Fig. 1 (A) XRD data for CO₃LDH, NO₃LDH and FITC labelled LDHs CO₃LDH-FITC and NO₃LDH-FITC; (B) FT-IR spectra for FITC and CO₃LDH-FITC and NO₃LDH-FITC; (C and D) SEM and TEM images for CO₃LDH; (E) dynamic lighting scatting (DLS) results of CO₃LDH. (F) Zeta-potential for (a) CO₃-LDH with pH = 8.4; (b) 60 μg ml⁻¹ CO₃LDH-FITC aqueous suspension with pH = 8.1; (c) CO₃LDH-FITC suspension in PBS buffer with pH = 8.3.

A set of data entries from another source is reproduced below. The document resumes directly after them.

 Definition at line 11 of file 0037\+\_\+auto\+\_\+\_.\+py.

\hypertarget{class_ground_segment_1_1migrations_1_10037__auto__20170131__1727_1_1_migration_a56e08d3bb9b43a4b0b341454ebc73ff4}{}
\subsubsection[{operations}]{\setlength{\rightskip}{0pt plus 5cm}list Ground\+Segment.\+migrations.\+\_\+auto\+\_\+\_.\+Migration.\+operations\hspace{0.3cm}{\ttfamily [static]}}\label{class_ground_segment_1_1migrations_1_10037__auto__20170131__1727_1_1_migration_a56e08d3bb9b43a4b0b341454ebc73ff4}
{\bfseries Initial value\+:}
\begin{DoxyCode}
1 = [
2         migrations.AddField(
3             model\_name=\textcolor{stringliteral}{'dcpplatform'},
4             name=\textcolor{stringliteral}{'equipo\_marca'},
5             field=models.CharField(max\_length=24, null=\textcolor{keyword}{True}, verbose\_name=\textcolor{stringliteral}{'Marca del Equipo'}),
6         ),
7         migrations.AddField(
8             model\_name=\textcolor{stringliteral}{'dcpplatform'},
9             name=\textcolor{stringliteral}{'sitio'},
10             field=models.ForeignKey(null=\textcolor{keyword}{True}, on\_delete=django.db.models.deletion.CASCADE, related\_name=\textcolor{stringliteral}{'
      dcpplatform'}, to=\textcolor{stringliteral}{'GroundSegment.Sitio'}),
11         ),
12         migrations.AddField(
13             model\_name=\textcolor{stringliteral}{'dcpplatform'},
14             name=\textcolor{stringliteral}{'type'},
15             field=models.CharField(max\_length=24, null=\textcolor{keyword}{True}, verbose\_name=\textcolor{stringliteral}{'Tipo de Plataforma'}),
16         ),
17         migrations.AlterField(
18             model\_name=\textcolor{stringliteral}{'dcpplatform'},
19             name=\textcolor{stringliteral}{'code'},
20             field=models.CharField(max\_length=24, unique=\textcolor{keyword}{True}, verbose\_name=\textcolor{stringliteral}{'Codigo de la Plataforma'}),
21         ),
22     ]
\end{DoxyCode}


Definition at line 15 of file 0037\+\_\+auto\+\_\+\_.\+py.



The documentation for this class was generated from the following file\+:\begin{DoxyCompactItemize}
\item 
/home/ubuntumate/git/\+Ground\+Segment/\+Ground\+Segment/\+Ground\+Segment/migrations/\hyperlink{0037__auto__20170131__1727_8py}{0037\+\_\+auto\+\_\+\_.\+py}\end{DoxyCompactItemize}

The stable homogeneous suspension of the 20 nm CO₃LDH nanoparticles has a narrow Zeta potential distribution at ca. 22.9 mV at pH = 8.4, which changes to −1.08 mV at pH = 8.1 after the absorption of FITC. The suspension of CO₃LDH-FITC nanoparticles exhibits a Zeta potential of −20.4 mV at pH = 8.3 in PBS (phosphate buffered saline) buffer (Fig. 1F). This suggests that the FITC molecules exhibit electrostatic affinity for the LDHs surface and thus change the potential of the electrical double layer of the LDH particles.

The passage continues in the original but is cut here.